====== Data supplied ======

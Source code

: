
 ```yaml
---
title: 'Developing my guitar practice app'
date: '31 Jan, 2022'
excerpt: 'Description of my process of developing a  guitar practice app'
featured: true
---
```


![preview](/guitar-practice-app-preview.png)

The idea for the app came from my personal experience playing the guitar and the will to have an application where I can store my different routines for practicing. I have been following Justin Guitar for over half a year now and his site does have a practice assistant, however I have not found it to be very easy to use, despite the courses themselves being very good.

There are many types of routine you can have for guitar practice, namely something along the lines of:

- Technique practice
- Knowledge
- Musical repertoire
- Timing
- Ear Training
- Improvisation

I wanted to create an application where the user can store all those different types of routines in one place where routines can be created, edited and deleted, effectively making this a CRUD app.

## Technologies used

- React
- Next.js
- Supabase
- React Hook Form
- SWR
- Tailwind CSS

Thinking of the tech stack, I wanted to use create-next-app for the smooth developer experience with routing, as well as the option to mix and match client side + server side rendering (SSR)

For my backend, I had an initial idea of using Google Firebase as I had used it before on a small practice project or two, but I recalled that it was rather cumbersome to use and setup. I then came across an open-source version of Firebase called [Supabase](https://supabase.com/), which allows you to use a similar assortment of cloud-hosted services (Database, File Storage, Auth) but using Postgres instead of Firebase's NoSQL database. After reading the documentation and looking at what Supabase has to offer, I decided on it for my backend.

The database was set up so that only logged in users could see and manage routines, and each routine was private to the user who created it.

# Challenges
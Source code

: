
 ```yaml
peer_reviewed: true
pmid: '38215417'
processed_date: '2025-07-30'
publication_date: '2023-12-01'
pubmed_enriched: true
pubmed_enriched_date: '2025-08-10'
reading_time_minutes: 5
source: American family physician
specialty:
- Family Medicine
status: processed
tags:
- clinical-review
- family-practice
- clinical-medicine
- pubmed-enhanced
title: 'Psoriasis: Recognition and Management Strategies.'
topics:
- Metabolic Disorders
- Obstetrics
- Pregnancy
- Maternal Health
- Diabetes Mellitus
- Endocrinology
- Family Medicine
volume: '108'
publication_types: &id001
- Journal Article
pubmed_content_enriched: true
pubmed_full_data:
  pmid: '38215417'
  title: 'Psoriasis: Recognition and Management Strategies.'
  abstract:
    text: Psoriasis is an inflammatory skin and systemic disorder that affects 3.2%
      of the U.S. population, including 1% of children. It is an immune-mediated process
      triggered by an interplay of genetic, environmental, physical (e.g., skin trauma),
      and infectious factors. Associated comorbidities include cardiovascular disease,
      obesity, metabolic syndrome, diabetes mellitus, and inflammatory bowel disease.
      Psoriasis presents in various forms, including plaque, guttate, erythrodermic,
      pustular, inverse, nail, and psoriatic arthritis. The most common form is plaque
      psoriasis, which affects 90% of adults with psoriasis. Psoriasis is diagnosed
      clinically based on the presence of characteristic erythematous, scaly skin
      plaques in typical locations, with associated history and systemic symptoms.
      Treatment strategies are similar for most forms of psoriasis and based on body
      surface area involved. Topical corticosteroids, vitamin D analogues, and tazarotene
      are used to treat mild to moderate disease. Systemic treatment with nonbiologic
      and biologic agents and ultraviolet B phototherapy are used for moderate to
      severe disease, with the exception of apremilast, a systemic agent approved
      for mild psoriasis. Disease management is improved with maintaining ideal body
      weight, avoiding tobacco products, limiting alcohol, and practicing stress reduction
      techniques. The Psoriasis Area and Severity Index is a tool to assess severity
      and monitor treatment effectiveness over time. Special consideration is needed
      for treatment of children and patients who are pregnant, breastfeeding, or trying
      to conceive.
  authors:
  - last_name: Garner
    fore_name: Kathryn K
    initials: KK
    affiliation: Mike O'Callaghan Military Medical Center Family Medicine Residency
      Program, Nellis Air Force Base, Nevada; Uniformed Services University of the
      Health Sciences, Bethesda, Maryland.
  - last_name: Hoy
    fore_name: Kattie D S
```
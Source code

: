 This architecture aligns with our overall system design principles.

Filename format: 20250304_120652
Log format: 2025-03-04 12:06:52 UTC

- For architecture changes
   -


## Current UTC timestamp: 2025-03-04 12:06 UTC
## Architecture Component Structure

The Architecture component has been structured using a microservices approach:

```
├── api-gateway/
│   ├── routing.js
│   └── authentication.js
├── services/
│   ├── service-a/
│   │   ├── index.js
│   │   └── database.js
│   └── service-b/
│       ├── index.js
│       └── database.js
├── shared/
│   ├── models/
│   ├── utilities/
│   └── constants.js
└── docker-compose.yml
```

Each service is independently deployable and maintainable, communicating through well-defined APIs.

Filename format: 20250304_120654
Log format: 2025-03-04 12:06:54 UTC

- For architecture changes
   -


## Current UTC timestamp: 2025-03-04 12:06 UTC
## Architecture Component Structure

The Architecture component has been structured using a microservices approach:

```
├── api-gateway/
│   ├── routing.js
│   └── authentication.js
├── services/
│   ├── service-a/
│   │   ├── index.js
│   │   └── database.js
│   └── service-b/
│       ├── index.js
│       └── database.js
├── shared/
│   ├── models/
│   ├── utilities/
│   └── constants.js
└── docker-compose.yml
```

======

Description of the task. Compute the number of lines above that contain the string "user". Reply with that value only.

Solution below. 2